Seaside postcard: Camber Castle Now this is a particularly unhelpful report. Camber Castle is only open to the public on weekend afternoons in July, August and September, so I'm about to tell you about an attraction which won't be accessible until the second half of next year. But it was open for the last time this season on Sunday. And, if you like what you hear, you could always put Saturday 4th July 2009 in your diary now.
A mile out of Rye, in the middle of a very big field, stands one of Henry VIII's most important coastal defences [photo]. Camber Castle is a squat cinquefoil fort with a central tower, hurriedly knocked up to protect the south coast from invading Spaniards. But the Catholic fleet never came, and the cannons probably wouldn't have been accurate enough to sink them anyway. The castle was eventually defeated not by an attack but by a retreat. Its original location was at the end of a long headland sticking out into the vast expanse of Ryeharbour, strategically placed and surrounded on three sides by water.

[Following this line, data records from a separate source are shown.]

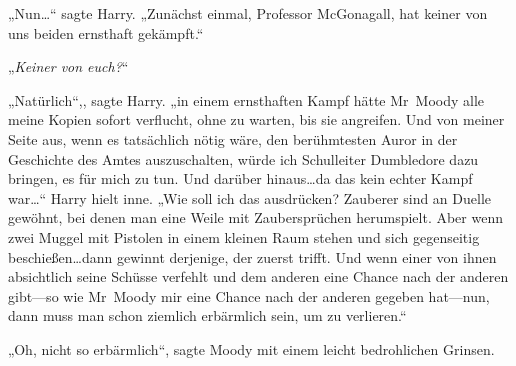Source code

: „Nun…“ sagte Harry. „Zunächst einmal, Professor McGonagall, hat keiner von uns beiden ernsthaft gekämpft.“

„\emph{Keiner von euch?}“

„Natürlich“,, sagte Harry. „in einem ernsthaften Kampf hätte Mr~Moody alle meine Kopien sofort verflucht, ohne zu warten, bis sie angreifen. Und von meiner Seite aus, wenn es tatsächlich nötig wäre, den berühmtesten Auror in der Geschichte des Amtes auszuschalten, würde ich Schulleiter Dumbledore dazu bringen, es für mich zu tun. Und darüber hinaus…da das kein echter Kampf war…“ Harry hielt inne. „Wie soll ich das ausdrücken? Zauberer sind an Duelle gewöhnt, bei denen man eine Weile mit Zaubersprüchen herumspielt. Aber wenn zwei Muggel mit Pistolen in einem kleinen Raum stehen und sich gegenseitig beschießen…dann gewinnt derjenige, der zuerst trifft. Und wenn einer von ihnen absichtlich seine Schüsse verfehlt und dem anderen eine Chance nach der anderen gibt—so wie Mr~Moody mir eine Chance nach der anderen gegeben hat—nun, dann muss man schon ziemlich erbärmlich sein, um zu verlieren.“

„Oh, nicht so erbärmlich“, sagte Moody mit einem leicht bedrohlichen Grinsen.

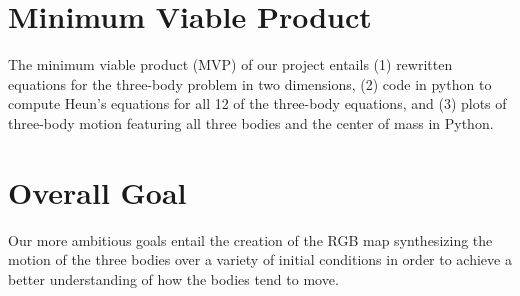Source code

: \documentclass{article}
\begin{document}
\section{Minimum Viable Product}
The minimum viable product (MVP) of our project entails (1) rewritten equations for the three-body problem in two dimensions, (2) code in python to compute Heun’s equations for all 12 of the three-body equations, and (3) plots of three-body motion featuring all three bodies and the center of mass in Python. 

\section{Overall Goal}
Our more ambitious goals entail the creation of the RGB map synthesizing the motion of the three bodies over a variety of initial conditions in order to achieve a better understanding of how the bodies tend to move. 
\end{document}
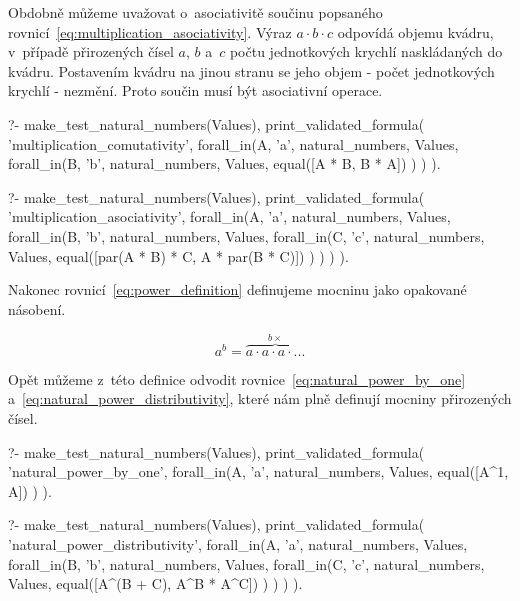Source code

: Obdobně můžeme uvažovat o~asociativitě součinu popsaného rovnicí~\eqref{eq:multiplication_asociativity}. Výraz \(a \cdot b \cdot c\) odpovídá objemu kvádru, v~případě přirozených čísel \(a\), \(b\) a~\(c\) počtu jednotkových krychlí naskládaných do kvádru. Postavením kvádru na jinou stranu se jeho objem - počet jednotkových krychlí - nezmění. Proto součin musí být asociativní operace.

\begin{fact}
\begin{prolog}
?-	make_test_natural_numbers(Values),
	print_validated_formula(
		'multiplication_comutativity',
		forall_in(A, 'a', natural_numbers, Values,
			forall_in(B, 'b', natural_numbers, Values,
				equal([A * B, B * A])
			)
		)
	).				
\end{prolog}
\begin{prolog}
?-	make_test_natural_numbers(Values),
	print_validated_formula(
		'multiplication_asociativity',
		forall_in(A, 'a', natural_numbers, Values,
			forall_in(B, 'b', natural_numbers, Values,
				forall_in(C, 'c', natural_numbers, Values,
					equal([par(A * B) * C, A * par(B * C)])
				)
			)
		)
	).				
\end{prolog}
\end{fact}

Nakonec rovnicí~\eqref{eq:power_definition} definujeme mocninu jako opakované násobení.

\begin{equation}
\label{eq:power_definition}
a^b = \overbrace{a \cdot a \cdot a \cdot ...}^{b \times}
\end{equation}

Opět můžeme z~této definice odvodit rovnice~\eqref{eq:natural_power_by_one} a~\eqref{eq:natural_power_distributivity}, které nám plně definují mocniny přirozených čísel.

\begin{fact}
\begin{prolog}
?-	make_test_natural_numbers(Values),
	print_validated_formula(
		'natural_power_by_one',
		forall_in(A, 'a', natural_numbers, Values,
			equal([A^1, A])
		)
	).				
\end{prolog}
\begin{prolog}
?-	make_test_natural_numbers(Values),
	print_validated_formula(
		'natural_power_distributivity',
		forall_in(A, 'a', natural_numbers, Values,
			forall_in(B, 'b', natural_numbers, Values,
				forall_in(C, 'c', natural_numbers, Values,
					equal([A^(B + C), A^B * A^C])
				)
			)
		)
	).				
\end{prolog}
\end{fact}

But storms and longshore drift caused the harbour waters to silt up, and within a couple of generations the coast had shifted far southward taking Rye's prosperity with it. Which is how Camber Castle came to be abandoned in an expanse of shingle-ridged marshland, quietly crumbling and nibbled by sheep.
I was relieved to find the front gate unlocked when I arrived, and a slow steady stream of Sunday strollers trickling inside. A husband and wife team from the Rye Marshes Nature Reserve were overseeing affairs - he running the guided tour and she at the entrance collecting the money. Just two quid to get in, now there's a genuine bargain, and the full colour mini-guidebook for £1 was possibly the best value for money I've seen all year. Visitors can explore the inside of the castle on their own but I plumped for the free tour, ably run by a knowledgeable showman who clearly adores being given temporary custody of this ancient structure.

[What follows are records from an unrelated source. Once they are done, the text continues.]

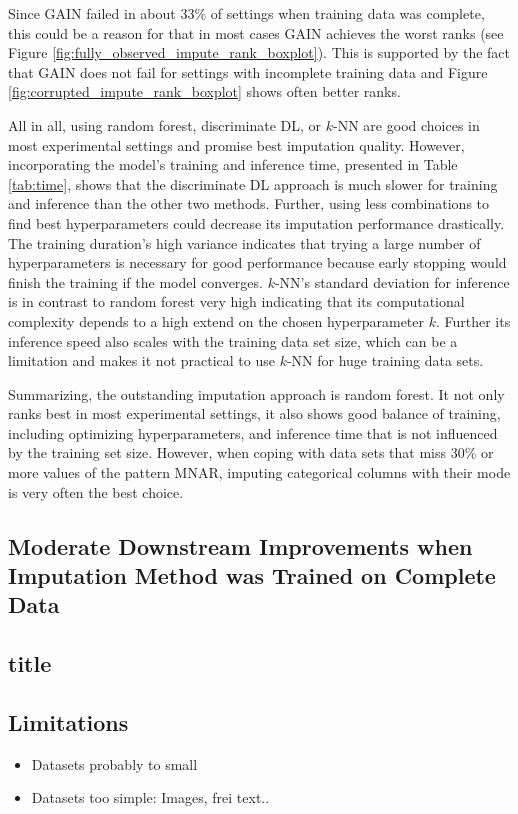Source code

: Since GAIN failed in about $33\%$ of settings when training data was complete, this could be a reason for that in most cases GAIN achieves the worst ranks (see Figure \ref{fig:fully_observed_impute_rank_boxplot}). This is supported by the fact that GAIN does not fail for settings with incomplete training data and Figure \ref{fig:corrupted_impute_rank_boxplot} shows often better ranks.

All in all, using random forest, discriminate DL, or $k$-NN are good choices in most experimental settings and promise best imputation quality. However, incorporating the model's training and inference time, presented in Table \ref{tab:time}, shows that the discriminate DL approach is much slower for training and inference than the other two methods. Further, using less combinations to find best hyperparameters could decrease its imputation performance drastically. The training duration's high variance indicates that trying a large number of hyperparameters is necessary for good performance because early stopping would finish the training if the model converges. $k$-NN's standard deviation for inference is in contrast to random forest very high indicating that its computational complexity depends to a high extend on the chosen hyperparameter $k$. Further its inference speed also scales with the training data set size, which can be a limitation and makes it not practical to use $k$-NN for huge training data sets.

Summarizing, the outstanding imputation approach is random forest. It not only ranks best in most experimental settings, it also shows good balance of training, including optimizing hyperparameters, and inference time that is not influenced by the training set size. However, when coping with data sets that miss $30\%$ or more values of the pattern MNAR, imputing categorical columns with their mode is very often the best choice.




\subsection{Moderate Downstream Improvements when Imputation Method was Trained on Complete Data}
%


\subsection{title}


\subsection{Limitations}
%

\begin{itemize}
	\item Datasets probably to small
	\item Datasets too simple: Images, frei text..
\end{itemize}

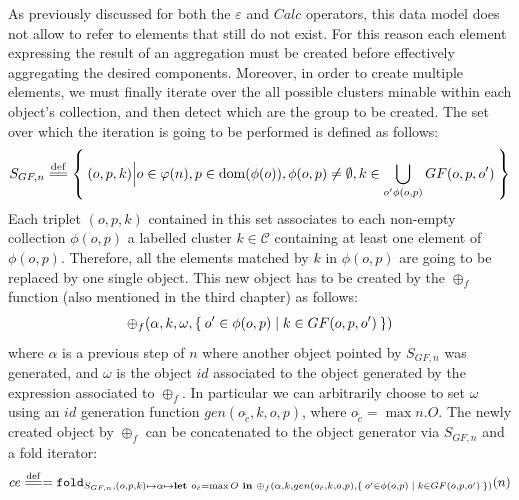 As previously discussed for both the $\varepsilon$ and $Calc$ operators, this data model does not allow to refer to elements that still do not exist. For this reason each element expressing the result of an aggregation must be created before effectively aggregating the desired components. Moreover, in order to create multiple elements, we must finally iterate over the all possible clusters minable within each object's collection, and then detect which are the group to be created. The set over which the iteration is going to be performed is defined as follows:
\[S_{GF,n}\overset{\mathrm{def}}{=\mathrel{\mkern-3mu}=}\Set{(o,p,k)\Big|o\in \varphi(n),p\in\operatorname{dom}(\phi(o)),\phi(o,p)\neq\emptyset, k\in\bigcup_{o'\phi(o,p)} GF(o,p,o')}\]
Each triplet $(o,p,k)$ contained in this set associates to each non-empty collection $\phi(o,p)$ a labelled cluster $k\in\mathcal{C}$ containing at least one element of $\phi(o,p)$. Therefore, all the elements matched by   $k$ in $\phi(o,p)$ are going to be replaced by one single object. This new object has to be created by the $\oplus_f$ function (also mentioned in the third chapter) as follows: 
\[\oplus_f(\alpha,k,\omega,\Set{o'\in\phi(o,p)|k\in GF(o,p,o')})\]
where $\alpha$ is a previous step of $n$ where another object pointed by $S_{GF,n}$ was generated, and $\omega$ is the object $id$ associated to the object generated by the expression associated to $\oplus_f$. In particular we can arbitrarily choose to set $\omega$ using an $id$ generation function $gen(o_{\tilde{c}},k,o,p)$, where  $o_{\tilde{c}} = \max n.O$. The newly created object by $\oplus_f$  can be concatenated to the object generator via $S_{GF,n}$ and a fold iterator:
\begin{equation}\label{eq:ce}
ce\overset{\mathrm{def}}{=\mathrel{\mkern-3mu}=}=\texttt{fold}_{S_{GF,n},(o,p,k)\mapsto \alpha\mapsto\textbf{let }o_{\tilde{c}}=\max O\textbf{ in } \oplus_f(\alpha,k,gen(o_{\tilde{c}},k,o,p),\Set{o'\in\phi(o,p)|k\in GF(o,p,o')})}(n)
\end{equation}
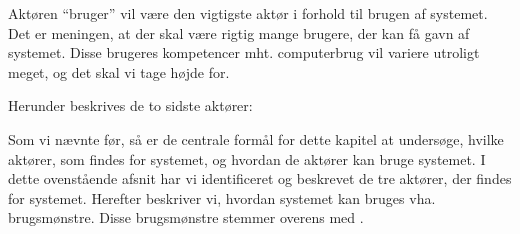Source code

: 


Aktøren ``bruger'' vil være den vigtigste aktør i forhold til brugen af systemet. Det er meningen, at der skal være rigtig mange brugere, der kan få gavn af systemet. Disse brugeres kompetencer mht. computerbrug vil variere utroligt meget, og det skal vi tage højde for.

Herunder beskrives de to sidste aktører:





Som vi nævnte før, så er de centrale formål for dette kapitel at undersøge, hvilke aktører, som findes for systemet, og hvordan de aktører kan bruge systemet. I dette ovenstående afsnit har vi identificeret og beskrevet de tre aktører, der findes for systemet. Herefter beskriver vi, hvordan systemet kan bruges vha. brugsmønstre. Disse brugsmønstre stemmer overens med .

The interior of the castle, or at least what's left of it, is a bit of a maze. There's only one way into the central tower, along a low vaulted underground passageway, cunningly designed to force invading soldiers to duck. Around the perimeter is another circular passage with, if you're shown where to look, a hastily-etched caricature of piggy King Henry scratched into the wall. Our guide delighted in showing us these human historic features - a mason's mark here, a surviving hinge there, and an intricate Tudor Rose carved into a sheltered wall up there. Even the garderobes and bread ovens were described with due awe and reverence, interspersed with the more traditional story of the castle's rise and fall. Indeed it was the 90 minute tour that really brought the place alive - otherwise I could easily have explored every nook and cranny without fully understanding what actually went on here.

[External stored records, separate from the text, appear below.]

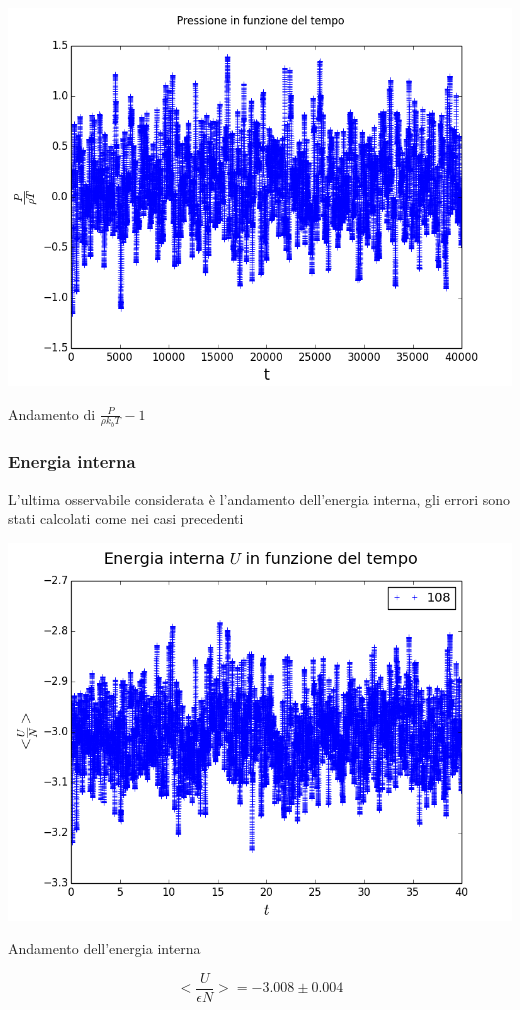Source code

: \begin{myfig}
\includegraphics[scale=0.55]{soft_core/10_pres.png}
\caption{Andamento di $\frac{P}{\rho k_b T} - 1$}
\end{myfig}

\subsubsection{Energia interna}
L'ultima osservabile considerata è l'andamento dell'energia interna, gli errori sono stati calcolati come nei casi precedenti

\begin{myfig}
\includegraphics[scale=0.55]{soft_core/10_U.png}
\caption{Andamento dell'energia interna}
\end{myfig}
$$
<\frac{U}{\epsilon N}> = -3.008 \pm 0.004
$$

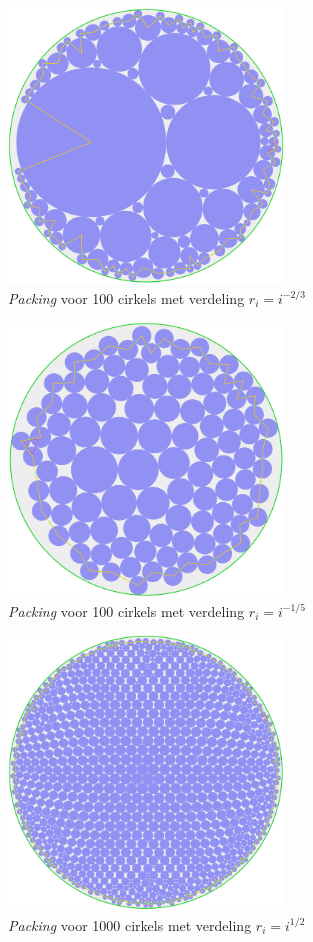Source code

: \documentclass[12pt,a4paper,oneside]{book}
\begin{document}
\begin{figure}
  \centering
  \includegraphics[width=0.65\textwidth]{packing-neg2div3-100.png}
  \caption{\textit{Packing} voor 100 cirkels met verdeling $r_i=i^{-2/3}$}
\end{figure}

\begin{figure}
  \centering
  \includegraphics[width=0.65\textwidth]{packing-neg1div5-100.png}
  \caption{\textit{Packing} voor 100 cirkels met verdeling $r_i=i^{-1/5}$}
\end{figure}

\begin{figure}
  \centering
  \includegraphics[width=0.65\textwidth]{packing-1div2-1000.png}
  \caption{\textit{Packing} voor 1000 cirkels met verdeling $r_i=i^{1/2}$}
\end{figure}
\end{document}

I never expected to spend quite so long inside this not terribly big castle. I had been planning on walking further round the bird reserve and maybe even strolling to the coast, but there was no time. Instead I had to walk swiftly back across the reclaimed marshland, across the waters of the former harbour, past sheep and lagoons and flocking birdlife, to ensure that I didn't miss the hourly train home. I'm not convinced the walk would have been quite so idyllic in cloud, mist or driving rain, but on the last day of summer there really was nowhere better.